A small crater has formed around the shaft, with the result that the small penetrometer is experiencing insufficient friction against its exterior to be able to move deeper. Initial attempts to fill this 'Mole hole' using the arm of the InSight lander and its shovel have failed due to the strength of the surface crust.
Researchers from the German Aerospace Center (Deutsches Zentrum fur Luft- und Raumfahrt; DLR) and NASA's Jet Propulsion Laboratory (JPL) are now making a new attempt. They are planning to press the Mole sideways against the crater wall using the shovel of the robotic arm in order to give it enough traction and friction to burrow deeper into the surface.
"At a depth of 35 centimetres, the Mole left the guide springs in its casing and then began to precess due to the lack of soil friction, without advancing any further," explains Tilman Spohn from the DLR Institute of Planetary Research, and Principal Investigator of the Heat Flow and Physical Properties Package (HP3) experiment.
"We want to use lateral pressure provided by the robotic arm's scoop to create the friction that has been lacking." The Mole works like a self-hammering nail, so its recoil has to be absorbed using friction.
In June 2019, the researchers first removed the support structure for the HP3 experiment, exposing the Mars Mole to view. "It appears that a solid crust composed of approximately 10 centimetres of cohesive sand is overlying very loose sand," says Spohn, who explains this in his mission logbook.
In July and August 2019 attempts were made to 'close' the hole around the Mars mole using first the flat blade and then the tip of the scoop on the robotic arm. However, the crust turned out to be too hard.
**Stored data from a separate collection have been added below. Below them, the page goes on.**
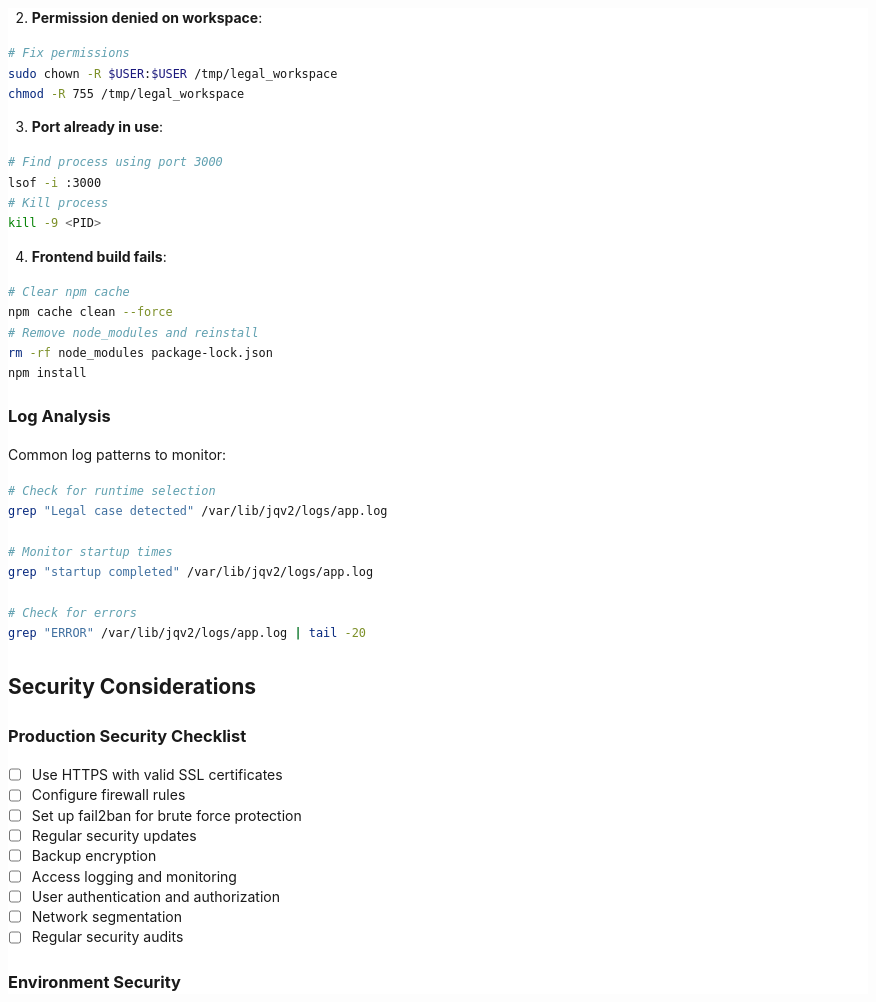 2. **Permission denied on workspace**:
```bash
# Fix permissions
sudo chown -R $USER:$USER /tmp/legal_workspace
chmod -R 755 /tmp/legal_workspace
```

3. **Port already in use**:
```bash
# Find process using port 3000
lsof -i :3000
# Kill process
kill -9 <PID>
```

4. **Frontend build fails**:
```bash
# Clear npm cache
npm cache clean --force
# Remove node_modules and reinstall
rm -rf node_modules package-lock.json
npm install
```

### Log Analysis

Common log patterns to monitor:

```bash
# Check for runtime selection
grep "Legal case detected" /var/lib/jqv2/logs/app.log

# Monitor startup times
grep "startup completed" /var/lib/jqv2/logs/app.log

# Check for errors
grep "ERROR" /var/lib/jqv2/logs/app.log | tail -20
```

## Security Considerations

### Production Security Checklist

- [ ] Use HTTPS with valid SSL certificates
- [ ] Configure firewall rules
- [ ] Set up fail2ban for brute force protection
- [ ] Regular security updates
- [ ] Backup encryption
- [ ] Access logging and monitoring
- [ ] User authentication and authorization
- [ ] Network segmentation
- [ ] Regular security audits

### Environment Security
The new strategy, described as 'pinning' by the team, will be executed on Mars over the coming weeks. The Mole will resume its hammering, aided by the lateral pressure of the arm.
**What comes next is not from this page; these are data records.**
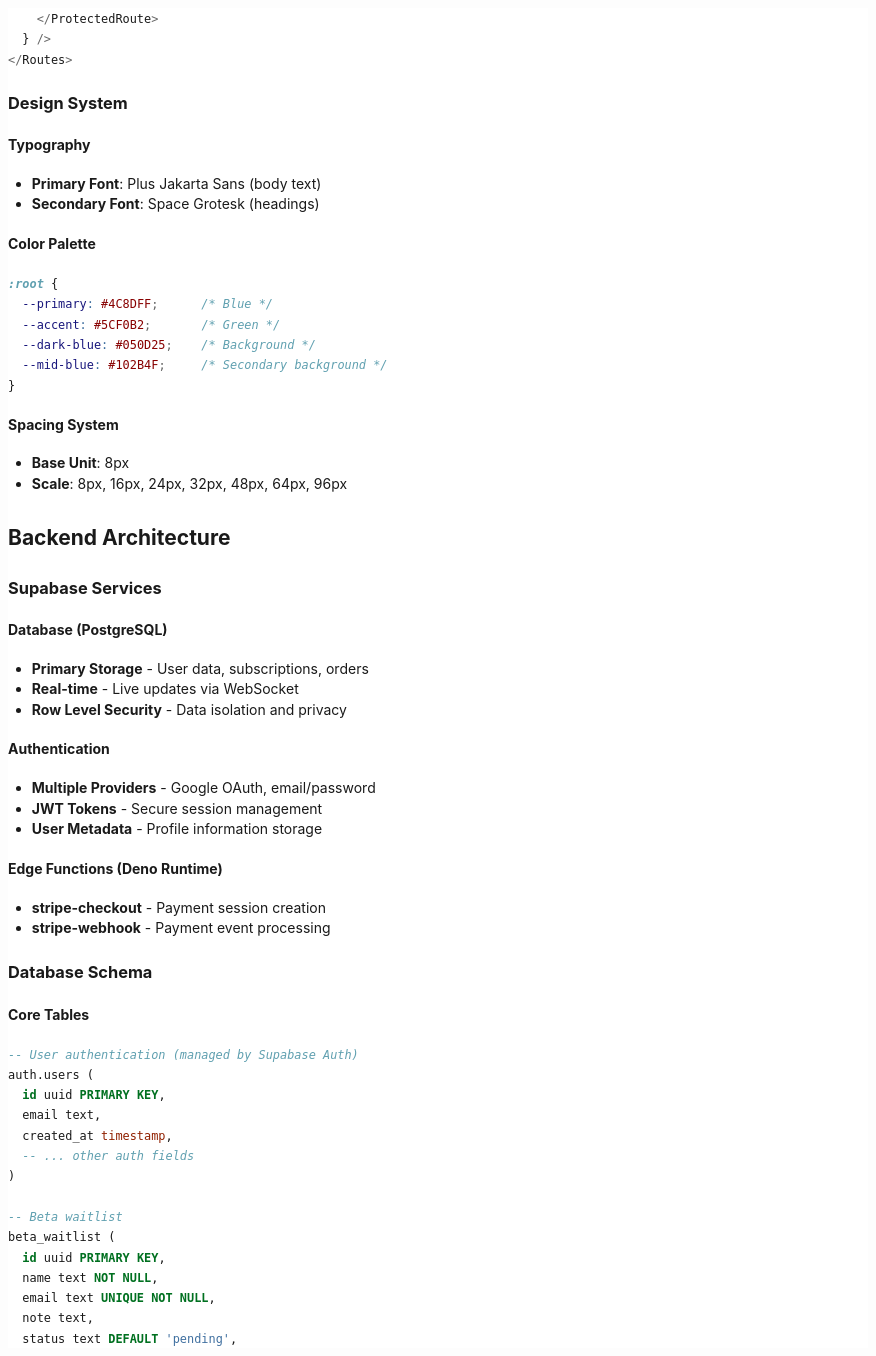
 ```typescript
    </ProtectedRoute>
  } />
</Routes>
```

### Design System

#### Typography
- **Primary Font**: Plus Jakarta Sans (body text)
- **Secondary Font**: Space Grotesk (headings)

#### Color Palette
```css
:root {
  --primary: #4C8DFF;      /* Blue */
  --accent: #5CF0B2;       /* Green */
  --dark-blue: #050D25;    /* Background */
  --mid-blue: #102B4F;     /* Secondary background */
}
```

#### Spacing System
- **Base Unit**: 8px
- **Scale**: 8px, 16px, 24px, 32px, 48px, 64px, 96px

## Backend Architecture

### Supabase Services

#### Database (PostgreSQL)
- **Primary Storage** - User data, subscriptions, orders
- **Real-time** - Live updates via WebSocket
- **Row Level Security** - Data isolation and privacy

#### Authentication
- **Multiple Providers** - Google OAuth, email/password
- **JWT Tokens** - Secure session management
- **User Metadata** - Profile information storage

#### Edge Functions (Deno Runtime)
- **stripe-checkout** - Payment session creation
- **stripe-webhook** - Payment event processing

### Database Schema

#### Core Tables

```sql
-- User authentication (managed by Supabase Auth)
auth.users (
  id uuid PRIMARY KEY,
  email text,
  created_at timestamp,
  -- ... other auth fields
)

-- Beta waitlist
beta_waitlist (
  id uuid PRIMARY KEY,
  name text NOT NULL,
  email text UNIQUE NOT NULL,
  note text,
  status text DEFAULT 'pending',
```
However, this technique cannot be fully tested out on Earth in advance. JPL in California has set up a working mock-up of the InSight lander in a test field and installed a replica of DLR's HP3 experiment. While this allows the movements of the robotic arm to be practised, the scientists cannot fully replicate the soil without further information about its formation and composition.
"All we know about the soil is what we can see in the images InSight sends us," says Spohn.
The team of researchers is already considering alternative steps that may have to be taken in future. Another option is to use the scoop to scrape surface material into the hole, rather than trying to compress it. The robotic arm presents a challenge no matter what solution is selected.
It was designed to be as light and low in energy consumption as possible, and was only intended to lift the InSight experiments onto the Martian surface. It moves carefully and halts any movement that exceeds certain parameters. This can occur for many reasons, from a joint motor overvoltage to insufficient heating.
Unlike the robotic arm on NASA's Curiosity rover, it does not have any force sensors, so it cannot detect how much force it is exerting and cannot perform a pressing motion continuously. "We are asking the arm to punch above its weight," said Ashitey Trebi-Ollennu, the lead arm engineer at JPL. "It cannot press on the Mole the way a person can. This would be easier if it could, but that is just not the arm we have."